- _WHAT YOU NEED TO DO_:
Show each line of the records below where the word "right" occurs.

- _PROVIDED ENTRIES_:

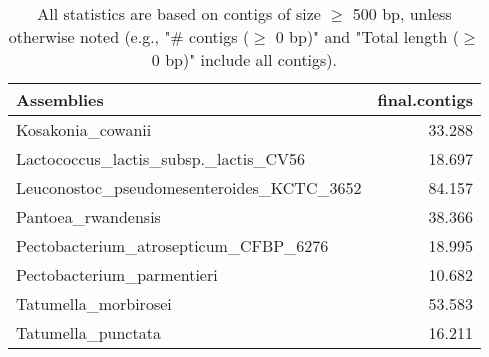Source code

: \documentclass[12pt,a4paper]{article}
\begin{document}
\begin{table}[ht]
\begin{center}
\caption{All statistics are based on contigs of size $\geq$ 500 bp, unless otherwise noted (e.g., "\# contigs ($\geq$ 0 bp)" and "Total length ($\geq$ 0 bp)" include all contigs).}
\begin{tabular}{|l*{1}{|r}|}
\hline
Assemblies & final.contigs \\ \hline
Kosakonia\_cowanii & 33.288 \\ \hline
Lactococcus\_lactis\_subsp.\_lactis\_CV56 & 18.697 \\ \hline
Leuconostoc\_pseudomesenteroides\_KCTC\_3652 & 84.157 \\ \hline
Pantoea\_rwandensis & 38.366 \\ \hline
Pectobacterium\_atrosepticum\_CFBP\_6276 & 18.995 \\ \hline
Pectobacterium\_parmentieri & 10.682 \\ \hline
Tatumella\_morbirosei & 53.583 \\ \hline
Tatumella\_punctata & 16.211 \\ \hline
\end{tabular}
\end{center}
\end{table}
\end{document}
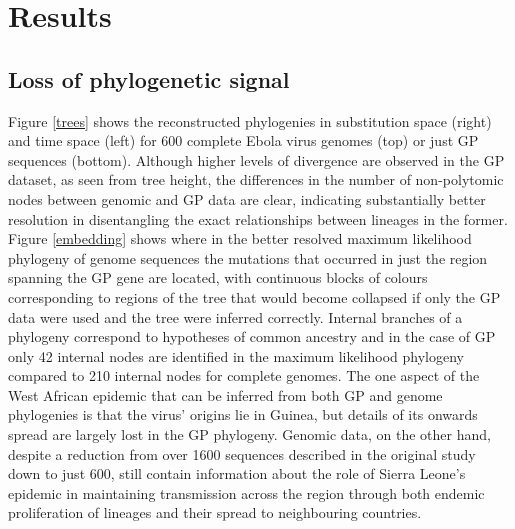 \documentclass{bmcart}
\begin{document}
\section*{Results}

\subsection*{Loss of phylogenetic signal}

Figure \ref{trees} shows the reconstructed phylogenies in substitution space (right) and time space (left) for 600 complete Ebola virus genomes (top) or just GP sequences (bottom).
Although higher levels of divergence are observed in the GP dataset, as seen from tree height, the differences in the number of non-polytomic nodes between genomic and GP data are clear, indicating substantially better resolution in disentangling the exact relationships between lineages in the former.
Figure \ref{embedding} shows where in the better resolved maximum likelihood phylogeny of genome sequences the mutations that occurred in just the region spanning the GP gene are located, with continuous blocks of colours corresponding to regions of the tree that would become collapsed if only the GP data were used and the tree were inferred correctly.
Internal branches of a phylogeny correspond to hypotheses of common ancestry and in the case of GP only 42 internal nodes are identified in the maximum likelihood phylogeny compared to 210 internal nodes for complete genomes.
The one aspect of the West African epidemic that can be inferred from both GP and genome phylogenies is that the virus' origins lie in Guinea, but details of its onwards spread are largely lost in the GP phylogeny.
Genomic data, on the other hand, despite a reduction from over 1600 sequences described in the original study \cite{dudas_virus_2017} down to just 600, still contain information about the role of Sierra Leone's epidemic in maintaining transmission across the region through both endemic proliferation of lineages and their spread to neighbouring countries.
\end{document}
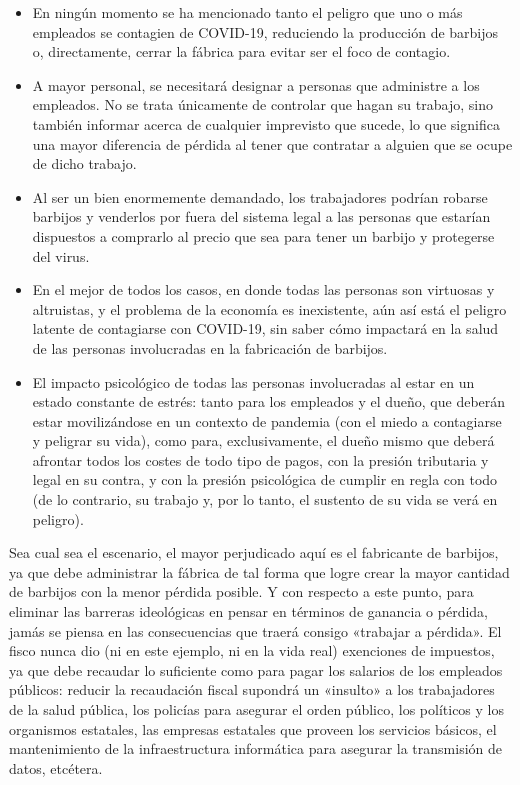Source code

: \documentclass[12pt,a4paper,twoside]{book}
\begin{document}
\begin{itemize}
\item En ningún momento se ha mencionado tanto el peligro que uno o más empleados se contagien de COVID-19, reduciendo la producción de barbijos o, directamente, cerrar la fábrica para evitar ser el foco de contagio.
\item A mayor personal, se necesitará designar a personas que administre a los empleados. No se trata únicamente de controlar que hagan su trabajo, sino también informar acerca de cualquier imprevisto que sucede, lo que significa una mayor diferencia de pérdida al tener que contratar a alguien que se ocupe de dicho trabajo.
\item Al ser un bien enormemente demandado, los trabajadores podrían robarse barbijos y venderlos por fuera del sistema legal a las personas que estarían dispuestos a comprarlo al precio que sea para tener un barbijo y protegerse del virus.
\item En el mejor de todos los casos, en donde todas las personas son virtuosas y altruistas, y el problema de la economía es inexistente, aún así está el peligro latente de contagiarse con COVID-19, sin saber cómo impactará en la salud de las personas involucradas en la fabricación de barbijos.
\item El impacto psicológico de todas las personas involucradas al estar en un estado constante de estrés: tanto para los empleados y el dueño, que deberán estar movilizándose en un contexto de pandemia (con el miedo a contagiarse y peligrar su vida), como para, exclusivamente, el dueño mismo que deberá afrontar todos los costes de todo tipo de pagos, con la presión tributaria y legal en su contra, y con la presión psicológica de cumplir en regla con todo (de lo contrario, su trabajo y, por lo tanto, el sustento de su vida se verá en peligro).
\end{itemize}

Sea cual sea el escenario, el mayor perjudicado aquí es el fabricante de barbijos, ya que debe administrar la fábrica de tal forma que logre crear la mayor cantidad de barbijos con la menor pérdida posible. Y con respecto a este punto, para eliminar las barreras ideológicas en pensar en términos de ganancia o pérdida, jamás se piensa en las consecuencias que traerá consigo «trabajar a pérdida». El fisco nunca dio (ni en este ejemplo, ni en la vida real) exenciones de impuestos, ya que debe recaudar lo suficiente como para pagar los salarios de los empleados públicos: reducir la recaudación fiscal supondrá un «insulto» a los trabajadores de la salud pública, los policías para asegurar el orden público, los políticos y los organismos estatales, las empresas estatales que proveen los servicios básicos, el mantenimiento de la infraestructura informática para asegurar la transmisión de datos, etcétera.
\end{document}
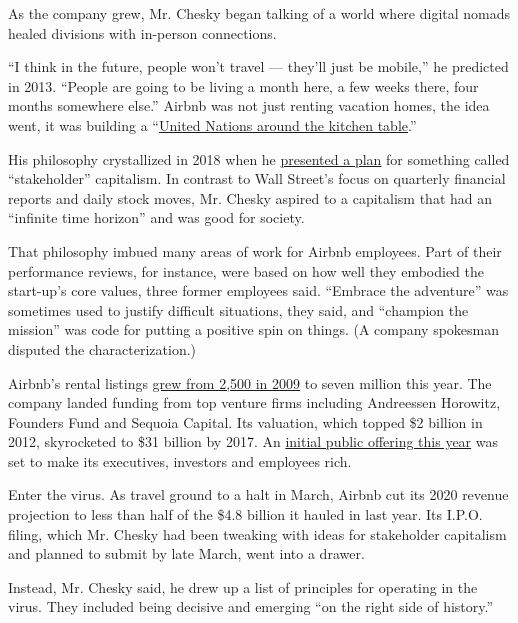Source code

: As the company grew, Mr. Chesky began talking of a world where digital
nomads healed divisions with in-person connections.

``I think in the future, people won't travel --- they'll just be
mobile,'' he predicted in 2013. ``People are going to be living a month
here, a few weeks there, four months somewhere else.'' Airbnb was not
just renting vacation homes, the idea went, it was building a
``\href{https://slate.com/business/2014/02/airbnb-gentrification-how-the-sharing-economy-drives-up-housing-prices.html}{United
Nations around the kitchen table}.''

His philosophy crystallized in 2018 when he
\href{https://news.airbnb.com/brian-cheskys-open-letter-to-the-airbnb-community-about-building-a-21st-century-company/}{presented
a plan} for something called ``stakeholder'' capitalism. In contrast to
Wall Street's focus on quarterly financial reports and daily stock
moves, Mr. Chesky aspired to a capitalism that had an ``infinite time
horizon'' and was good for society.

That philosophy imbued many areas of work for Airbnb employees. Part of
their performance reviews, for instance, were based on how well they
embodied the start-up's core values, three former employees said.
``Embrace the adventure'' was sometimes used to justify difficult
situations, they said, and ``champion the mission'' was code for putting
a positive spin on things. (A company spokesman disputed the
characterization.)

Airbnb's rental listings
\href{https://press.airbnb.com/wp-content/uploads/sites/4/2018/08/The-Airbnb-Story-Timeline-EN-GLOBAL.pdf}{grew
from 2,500 in 2009} to seven million this year. The company landed
funding from top venture firms including Andreessen Horowitz, Founders
Fund and Sequoia Capital. Its valuation, which topped \$2 billion in
2012, skyrocketed to \$31 billion by 2017. An
\href{https://www.nytimes3xbfgragh.onion/2019/09/20/technology/airbnb-employees-ipo-payouts.html}{initial
public offering this year} was set to make its executives, investors and
employees rich.

Enter the virus. As travel ground to a halt in March, Airbnb cut its
2020 revenue projection to less than half of the \$4.8 billion it hauled
in last year. Its I.P.O. filing, which Mr. Chesky had been tweaking with
ideas for stakeholder capitalism and planned to submit by late March,
went into a drawer.

Instead, Mr. Chesky said, he drew up a list of principles for operating
in the virus. They included being decisive and emerging ``on the right
side of history.''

- _TASK SOLUTION_:
Figure \ref{trees} shows the reconstructed phylogenies in substitution space (right) and time space (left) for 600 complete Ebola virus genomes (top) or just GP sequences (bottom).
in the virus. They included being decisive and emerging ``on the right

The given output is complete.